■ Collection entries

+---+

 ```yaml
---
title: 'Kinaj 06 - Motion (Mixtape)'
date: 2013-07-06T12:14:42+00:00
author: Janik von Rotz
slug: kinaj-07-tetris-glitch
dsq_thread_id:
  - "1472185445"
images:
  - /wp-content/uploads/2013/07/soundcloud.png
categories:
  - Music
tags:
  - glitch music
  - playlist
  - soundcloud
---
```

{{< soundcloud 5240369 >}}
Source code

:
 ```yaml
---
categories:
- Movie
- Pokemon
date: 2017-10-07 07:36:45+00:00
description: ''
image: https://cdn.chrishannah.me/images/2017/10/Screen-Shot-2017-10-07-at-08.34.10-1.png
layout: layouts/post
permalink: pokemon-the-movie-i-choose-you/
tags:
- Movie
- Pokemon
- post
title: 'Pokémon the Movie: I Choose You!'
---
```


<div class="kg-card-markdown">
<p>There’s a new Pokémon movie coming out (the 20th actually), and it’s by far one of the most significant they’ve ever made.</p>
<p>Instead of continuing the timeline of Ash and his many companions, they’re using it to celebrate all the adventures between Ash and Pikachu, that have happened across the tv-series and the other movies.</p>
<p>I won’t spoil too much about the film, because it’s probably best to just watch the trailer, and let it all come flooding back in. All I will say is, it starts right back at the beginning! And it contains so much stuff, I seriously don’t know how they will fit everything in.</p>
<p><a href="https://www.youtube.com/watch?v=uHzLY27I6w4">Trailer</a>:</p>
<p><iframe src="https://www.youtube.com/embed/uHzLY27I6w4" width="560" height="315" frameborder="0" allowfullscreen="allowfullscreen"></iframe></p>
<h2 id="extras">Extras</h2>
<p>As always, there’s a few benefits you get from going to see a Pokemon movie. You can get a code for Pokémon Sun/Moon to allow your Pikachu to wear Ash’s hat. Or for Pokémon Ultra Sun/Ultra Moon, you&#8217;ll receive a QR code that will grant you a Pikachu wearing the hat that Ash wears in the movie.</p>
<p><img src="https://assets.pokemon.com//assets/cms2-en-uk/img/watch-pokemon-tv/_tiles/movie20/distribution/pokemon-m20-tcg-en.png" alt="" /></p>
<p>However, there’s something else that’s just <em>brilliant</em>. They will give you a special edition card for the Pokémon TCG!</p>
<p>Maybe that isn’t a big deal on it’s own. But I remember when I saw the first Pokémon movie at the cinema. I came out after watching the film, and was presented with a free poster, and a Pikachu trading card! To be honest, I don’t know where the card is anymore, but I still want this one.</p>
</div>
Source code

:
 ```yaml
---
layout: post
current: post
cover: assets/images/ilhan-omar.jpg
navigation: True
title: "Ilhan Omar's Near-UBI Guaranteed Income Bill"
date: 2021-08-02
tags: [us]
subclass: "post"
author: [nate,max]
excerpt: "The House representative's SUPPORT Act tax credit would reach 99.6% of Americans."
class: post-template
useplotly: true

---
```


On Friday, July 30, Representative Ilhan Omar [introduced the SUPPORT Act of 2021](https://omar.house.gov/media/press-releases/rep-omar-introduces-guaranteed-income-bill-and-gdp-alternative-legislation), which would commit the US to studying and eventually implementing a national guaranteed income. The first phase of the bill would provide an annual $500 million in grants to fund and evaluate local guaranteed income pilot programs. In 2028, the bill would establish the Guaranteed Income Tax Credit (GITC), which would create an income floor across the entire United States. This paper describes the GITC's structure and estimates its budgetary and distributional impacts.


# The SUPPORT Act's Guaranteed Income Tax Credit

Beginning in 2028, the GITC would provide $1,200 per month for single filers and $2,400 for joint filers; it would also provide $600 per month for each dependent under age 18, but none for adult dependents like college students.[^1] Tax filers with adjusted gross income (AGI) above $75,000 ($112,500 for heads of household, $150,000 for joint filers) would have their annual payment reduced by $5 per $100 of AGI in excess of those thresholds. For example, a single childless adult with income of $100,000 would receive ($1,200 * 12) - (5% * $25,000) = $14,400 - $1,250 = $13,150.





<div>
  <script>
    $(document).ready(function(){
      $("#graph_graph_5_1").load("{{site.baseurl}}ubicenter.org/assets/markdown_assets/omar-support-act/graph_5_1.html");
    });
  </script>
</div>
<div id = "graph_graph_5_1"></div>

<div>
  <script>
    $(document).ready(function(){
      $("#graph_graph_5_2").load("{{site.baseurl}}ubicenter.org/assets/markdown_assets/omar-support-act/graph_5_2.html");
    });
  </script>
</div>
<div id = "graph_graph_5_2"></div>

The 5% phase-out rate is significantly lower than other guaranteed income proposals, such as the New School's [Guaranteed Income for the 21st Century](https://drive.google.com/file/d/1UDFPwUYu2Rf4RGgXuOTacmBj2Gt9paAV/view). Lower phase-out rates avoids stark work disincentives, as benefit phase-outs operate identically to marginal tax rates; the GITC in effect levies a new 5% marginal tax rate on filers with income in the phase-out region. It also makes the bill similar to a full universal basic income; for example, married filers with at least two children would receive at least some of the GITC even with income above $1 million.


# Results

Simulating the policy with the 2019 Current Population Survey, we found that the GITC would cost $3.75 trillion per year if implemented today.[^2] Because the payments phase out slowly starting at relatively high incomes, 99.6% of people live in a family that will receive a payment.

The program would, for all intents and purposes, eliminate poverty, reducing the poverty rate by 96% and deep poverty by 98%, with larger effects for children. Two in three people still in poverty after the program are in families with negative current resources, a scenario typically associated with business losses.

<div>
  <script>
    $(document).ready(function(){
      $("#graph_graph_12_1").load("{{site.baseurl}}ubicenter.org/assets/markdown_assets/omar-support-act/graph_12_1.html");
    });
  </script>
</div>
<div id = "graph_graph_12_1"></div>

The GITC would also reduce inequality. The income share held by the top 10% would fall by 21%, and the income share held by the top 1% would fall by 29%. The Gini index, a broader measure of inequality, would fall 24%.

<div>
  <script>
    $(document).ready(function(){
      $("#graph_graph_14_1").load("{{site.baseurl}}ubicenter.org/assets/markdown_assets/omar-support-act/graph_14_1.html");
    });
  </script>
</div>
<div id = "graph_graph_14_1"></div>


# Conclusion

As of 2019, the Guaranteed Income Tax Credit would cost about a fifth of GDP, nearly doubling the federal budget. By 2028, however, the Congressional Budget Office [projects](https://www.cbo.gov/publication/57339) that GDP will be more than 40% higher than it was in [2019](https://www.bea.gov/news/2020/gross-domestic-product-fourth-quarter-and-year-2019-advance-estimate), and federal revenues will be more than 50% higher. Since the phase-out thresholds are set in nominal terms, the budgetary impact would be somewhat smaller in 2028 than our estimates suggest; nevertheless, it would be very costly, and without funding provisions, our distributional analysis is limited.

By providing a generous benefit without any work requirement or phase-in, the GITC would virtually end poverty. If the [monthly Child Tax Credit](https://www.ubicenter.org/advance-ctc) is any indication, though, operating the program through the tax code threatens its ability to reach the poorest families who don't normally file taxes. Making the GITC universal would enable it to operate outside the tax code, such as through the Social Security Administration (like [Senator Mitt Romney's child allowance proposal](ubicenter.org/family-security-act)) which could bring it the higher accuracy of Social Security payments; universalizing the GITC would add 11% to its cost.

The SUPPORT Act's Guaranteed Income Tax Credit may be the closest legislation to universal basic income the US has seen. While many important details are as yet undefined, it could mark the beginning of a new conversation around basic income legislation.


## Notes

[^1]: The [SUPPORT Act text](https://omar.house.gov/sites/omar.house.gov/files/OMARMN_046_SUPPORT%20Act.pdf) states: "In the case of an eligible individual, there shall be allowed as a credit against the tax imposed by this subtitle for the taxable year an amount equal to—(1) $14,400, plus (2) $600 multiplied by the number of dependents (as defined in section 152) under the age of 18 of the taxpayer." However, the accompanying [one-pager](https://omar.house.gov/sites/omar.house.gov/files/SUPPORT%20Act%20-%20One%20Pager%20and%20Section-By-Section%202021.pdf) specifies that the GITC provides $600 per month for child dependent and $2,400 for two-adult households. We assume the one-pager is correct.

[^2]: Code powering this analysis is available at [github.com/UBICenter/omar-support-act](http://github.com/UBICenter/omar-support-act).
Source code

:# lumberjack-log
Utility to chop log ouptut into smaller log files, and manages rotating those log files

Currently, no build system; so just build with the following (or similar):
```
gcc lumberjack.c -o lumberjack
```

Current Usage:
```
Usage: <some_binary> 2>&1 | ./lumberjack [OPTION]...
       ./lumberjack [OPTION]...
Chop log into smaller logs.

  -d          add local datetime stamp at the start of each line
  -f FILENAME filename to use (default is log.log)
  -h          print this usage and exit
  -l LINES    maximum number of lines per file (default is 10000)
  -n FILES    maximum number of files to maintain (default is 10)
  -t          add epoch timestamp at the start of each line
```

+---+

■ Aim of the exercise
Go through the entries and return each line where the word "images" occurs.

■ Answer section
images:
image: https://cdn.chrishannah.me/images/2017/10/Screen-Shot-2017-10-07-at-08.34.10-1.png
cover: assets/images/ilhan-omar.jpg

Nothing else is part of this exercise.